- ASSIGNED TASK -
An identical copy of all the records is what the answer must contain.

- Collection entries -
□ □ □

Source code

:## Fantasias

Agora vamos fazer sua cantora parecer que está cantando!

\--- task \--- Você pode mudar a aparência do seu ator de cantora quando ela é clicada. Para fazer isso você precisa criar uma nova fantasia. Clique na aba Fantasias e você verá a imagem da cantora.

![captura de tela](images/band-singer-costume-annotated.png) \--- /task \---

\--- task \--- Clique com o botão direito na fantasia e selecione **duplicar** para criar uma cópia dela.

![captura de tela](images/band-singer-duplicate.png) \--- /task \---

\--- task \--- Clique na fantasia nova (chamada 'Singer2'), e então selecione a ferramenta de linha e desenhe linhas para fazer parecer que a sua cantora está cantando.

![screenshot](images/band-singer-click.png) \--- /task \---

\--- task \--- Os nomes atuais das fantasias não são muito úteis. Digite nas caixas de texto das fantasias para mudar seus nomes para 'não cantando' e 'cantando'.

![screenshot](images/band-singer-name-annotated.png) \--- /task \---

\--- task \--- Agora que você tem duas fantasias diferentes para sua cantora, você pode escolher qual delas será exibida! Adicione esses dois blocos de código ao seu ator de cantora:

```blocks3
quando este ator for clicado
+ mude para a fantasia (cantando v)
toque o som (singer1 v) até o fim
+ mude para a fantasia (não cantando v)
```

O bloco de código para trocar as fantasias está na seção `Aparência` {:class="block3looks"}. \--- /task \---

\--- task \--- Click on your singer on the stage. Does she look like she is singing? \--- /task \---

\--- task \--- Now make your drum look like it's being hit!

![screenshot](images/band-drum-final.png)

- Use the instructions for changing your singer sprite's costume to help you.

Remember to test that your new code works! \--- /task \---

□ □ □

- OUTPUT -
Source code

:## Fantasias

Agora vamos fazer sua cantora parecer que está cantando!

\--- task \--- Você pode mudar a aparência do seu ator de cantora quando ela é clicada. Para fazer isso você precisa criar uma nova fantasia. Clique na aba Fantasias e você verá a imagem da cantora.

![captura de tela](images/band-singer-costume-annotated.png) \--- /task \---

\--- task \--- Clique com o botão direito na fantasia e selecione **duplicar** para criar uma cópia dela.

![captura de tela](images/band-singer-duplicate.png) \--- /task \---

\--- task \--- Clique na fantasia nova (chamada 'Singer2'), e então selecione a ferramenta de linha e desenhe linhas para fazer parecer que a sua cantora está cantando.

![screenshot](images/band-singer-click.png) \--- /task \---

\--- task \--- Os nomes atuais das fantasias não são muito úteis. Digite nas caixas de texto das fantasias para mudar seus nomes para 'não cantando' e 'cantando'.

![screenshot](images/band-singer-name-annotated.png) \--- /task \---

\--- task \--- Agora que você tem duas fantasias diferentes para sua cantora, você pode escolher qual delas será exibida! Adicione esses dois blocos de código ao seu ator de cantora:

```blocks3
quando este ator for clicado
+ mude para a fantasia (cantando v)
toque o som (singer1 v) até o fim
+ mude para a fantasia (não cantando v)
```

O bloco de código para trocar as fantasias está na seção `Aparência` {:class="block3looks"}. \--- /task \---

\--- task \--- Click on your singer on the stage. Does she look like she is singing? \--- /task \---

\--- task \--- Now make your drum look like it's being hit!

![screenshot](images/band-drum-final.png)

- Use the instructions for changing your singer sprite's costume to help you.

Remember to test that your new code works! \--- /task \---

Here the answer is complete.